*What is being asked:* All entries below must be given again exactly as they stand.

*Records shown:*

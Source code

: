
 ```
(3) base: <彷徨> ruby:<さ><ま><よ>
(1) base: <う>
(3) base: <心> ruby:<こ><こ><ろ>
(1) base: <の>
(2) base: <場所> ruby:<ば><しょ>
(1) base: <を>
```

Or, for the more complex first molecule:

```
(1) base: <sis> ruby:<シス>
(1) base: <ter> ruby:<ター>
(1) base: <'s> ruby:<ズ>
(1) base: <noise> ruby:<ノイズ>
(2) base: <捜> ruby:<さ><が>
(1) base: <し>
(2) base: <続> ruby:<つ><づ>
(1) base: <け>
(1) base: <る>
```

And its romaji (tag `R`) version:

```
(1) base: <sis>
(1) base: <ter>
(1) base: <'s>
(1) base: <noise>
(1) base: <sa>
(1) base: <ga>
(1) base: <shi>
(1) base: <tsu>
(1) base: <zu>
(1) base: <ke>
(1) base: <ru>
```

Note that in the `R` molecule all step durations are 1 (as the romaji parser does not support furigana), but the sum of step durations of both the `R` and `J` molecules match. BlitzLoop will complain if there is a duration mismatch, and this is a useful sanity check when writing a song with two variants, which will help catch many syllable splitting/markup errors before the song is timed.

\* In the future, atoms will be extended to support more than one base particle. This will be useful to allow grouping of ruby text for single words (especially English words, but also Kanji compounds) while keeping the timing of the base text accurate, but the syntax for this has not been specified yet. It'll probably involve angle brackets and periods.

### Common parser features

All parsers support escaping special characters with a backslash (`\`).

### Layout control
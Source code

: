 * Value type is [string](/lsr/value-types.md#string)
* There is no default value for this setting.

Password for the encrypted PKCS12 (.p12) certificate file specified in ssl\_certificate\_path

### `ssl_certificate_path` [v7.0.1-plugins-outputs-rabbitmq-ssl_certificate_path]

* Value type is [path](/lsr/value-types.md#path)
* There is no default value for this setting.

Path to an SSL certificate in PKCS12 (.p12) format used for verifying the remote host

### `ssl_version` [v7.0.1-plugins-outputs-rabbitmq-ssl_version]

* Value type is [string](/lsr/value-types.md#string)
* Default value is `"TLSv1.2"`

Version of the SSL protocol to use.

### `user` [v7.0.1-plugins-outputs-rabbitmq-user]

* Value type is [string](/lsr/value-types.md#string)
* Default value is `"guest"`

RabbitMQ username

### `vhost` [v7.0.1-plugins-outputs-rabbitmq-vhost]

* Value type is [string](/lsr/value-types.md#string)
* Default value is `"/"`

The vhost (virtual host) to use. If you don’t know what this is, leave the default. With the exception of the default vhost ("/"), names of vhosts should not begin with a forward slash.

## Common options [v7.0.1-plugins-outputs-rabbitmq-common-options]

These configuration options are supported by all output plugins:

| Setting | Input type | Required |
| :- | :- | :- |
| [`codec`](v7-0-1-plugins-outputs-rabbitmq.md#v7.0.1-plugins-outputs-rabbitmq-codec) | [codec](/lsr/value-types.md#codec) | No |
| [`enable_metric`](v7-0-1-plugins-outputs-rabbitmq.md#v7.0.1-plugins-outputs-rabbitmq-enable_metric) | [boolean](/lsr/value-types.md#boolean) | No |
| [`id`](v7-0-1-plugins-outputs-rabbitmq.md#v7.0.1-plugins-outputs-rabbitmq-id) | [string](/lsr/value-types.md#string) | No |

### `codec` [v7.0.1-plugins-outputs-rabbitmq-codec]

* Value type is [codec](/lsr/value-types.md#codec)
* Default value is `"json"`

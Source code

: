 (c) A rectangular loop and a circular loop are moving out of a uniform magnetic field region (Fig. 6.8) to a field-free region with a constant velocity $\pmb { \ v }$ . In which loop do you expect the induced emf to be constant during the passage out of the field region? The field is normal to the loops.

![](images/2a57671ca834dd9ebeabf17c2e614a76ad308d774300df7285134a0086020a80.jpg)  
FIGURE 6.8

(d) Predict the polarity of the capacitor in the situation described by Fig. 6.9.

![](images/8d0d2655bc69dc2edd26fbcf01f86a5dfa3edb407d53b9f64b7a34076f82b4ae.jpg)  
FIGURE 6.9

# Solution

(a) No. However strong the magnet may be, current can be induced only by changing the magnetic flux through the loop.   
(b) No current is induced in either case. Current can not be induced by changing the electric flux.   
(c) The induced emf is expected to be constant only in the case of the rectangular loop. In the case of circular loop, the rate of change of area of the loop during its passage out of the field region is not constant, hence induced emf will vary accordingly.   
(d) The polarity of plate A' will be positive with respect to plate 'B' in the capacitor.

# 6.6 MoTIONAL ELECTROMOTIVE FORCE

*Answer box:*
Source code

:
 ```
(3) base: <彷徨> ruby:<さ><ま><よ>
(1) base: <う>
(3) base: <心> ruby:<こ><こ><ろ>
(1) base: <の>
(2) base: <場所> ruby:<ば><しょ>
(1) base: <を>
```

Or, for the more complex first molecule:

```
(1) base: <sis> ruby:<シス>
(1) base: <ter> ruby:<ター>
(1) base: <'s> ruby:<ズ>
(1) base: <noise> ruby:<ノイズ>
(2) base: <捜> ruby:<さ><が>
(1) base: <し>
(2) base: <続> ruby:<つ><づ>
(1) base: <け>
(1) base: <る>
```

And its romaji (tag `R`) version:

```
(1) base: <sis>
(1) base: <ter>
(1) base: <'s>
(1) base: <noise>
(1) base: <sa>
(1) base: <ga>
(1) base: <shi>
(1) base: <tsu>
(1) base: <zu>
(1) base: <ke>
(1) base: <ru>
```

Note that in the `R` molecule all step durations are 1 (as the romaji parser does not support furigana), but the sum of step durations of both the `R` and `J` molecules match. BlitzLoop will complain if there is a duration mismatch, and this is a useful sanity check when writing a song with two variants, which will help catch many syllable splitting/markup errors before the song is timed.

\* In the future, atoms will be extended to support more than one base particle. This will be useful to allow grouping of ruby text for single words (especially English words, but also Kanji compounds) while keeping the timing of the base text accurate, but the syntax for this has not been specified yet. It'll probably involve angle brackets and periods.

### Common parser features

All parsers support escaping special characters with a backslash (`\`).

### Layout control
Source code

: * Value type is [string](/lsr/value-types.md#string)
* There is no default value for this setting.

Password for the encrypted PKCS12 (.p12) certificate file specified in ssl\_certificate\_path

### `ssl_certificate_path` [v7.0.1-plugins-outputs-rabbitmq-ssl_certificate_path]

* Value type is [path](/lsr/value-types.md#path)
* There is no default value for this setting.

Path to an SSL certificate in PKCS12 (.p12) format used for verifying the remote host

### `ssl_version` [v7.0.1-plugins-outputs-rabbitmq-ssl_version]

* Value type is [string](/lsr/value-types.md#string)
* Default value is `"TLSv1.2"`

Version of the SSL protocol to use.

### `user` [v7.0.1-plugins-outputs-rabbitmq-user]

* Value type is [string](/lsr/value-types.md#string)
* Default value is `"guest"`

RabbitMQ username

### `vhost` [v7.0.1-plugins-outputs-rabbitmq-vhost]

* Value type is [string](/lsr/value-types.md#string)
* Default value is `"/"`

The vhost (virtual host) to use. If you don’t know what this is, leave the default. With the exception of the default vhost ("/"), names of vhosts should not begin with a forward slash.

## Common options [v7.0.1-plugins-outputs-rabbitmq-common-options]

These configuration options are supported by all output plugins:

| Setting | Input type | Required |
| :- | :- | :- |
| [`codec`](v7-0-1-plugins-outputs-rabbitmq.md#v7.0.1-plugins-outputs-rabbitmq-codec) | [codec](/lsr/value-types.md#codec) | No |
| [`enable_metric`](v7-0-1-plugins-outputs-rabbitmq.md#v7.0.1-plugins-outputs-rabbitmq-enable_metric) | [boolean](/lsr/value-types.md#boolean) | No |
| [`id`](v7-0-1-plugins-outputs-rabbitmq.md#v7.0.1-plugins-outputs-rabbitmq-id) | [string](/lsr/value-types.md#string) | No |

### `codec` [v7.0.1-plugins-outputs-rabbitmq-codec]

* Value type is [codec](/lsr/value-types.md#codec)
* Default value is `"json"`

Source code

: (c) A rectangular loop and a circular loop are moving out of a uniform magnetic field region (Fig. 6.8) to a field-free region with a constant velocity $\pmb { \ v }$ . In which loop do you expect the induced emf to be constant during the passage out of the field region? The field is normal to the loops.

![](images/2a57671ca834dd9ebeabf17c2e614a76ad308d774300df7285134a0086020a80.jpg)  
FIGURE 6.8

(d) Predict the polarity of the capacitor in the situation described by Fig. 6.9.

![](images/8d0d2655bc69dc2edd26fbcf01f86a5dfa3edb407d53b9f64b7a34076f82b4ae.jpg)  
FIGURE 6.9

# Solution

(a) No. However strong the magnet may be, current can be induced only by changing the magnetic flux through the loop.   
(b) No current is induced in either case. Current can not be induced by changing the electric flux.   
(c) The induced emf is expected to be constant only in the case of the rectangular loop. In the case of circular loop, the rate of change of area of the loop during its passage out of the field region is not constant, hence induced emf will vary accordingly.   
(d) The polarity of plate A' will be positive with respect to plate 'B' in the capacitor.

# 6.6 MoTIONAL ELECTROMOTIVE FORCE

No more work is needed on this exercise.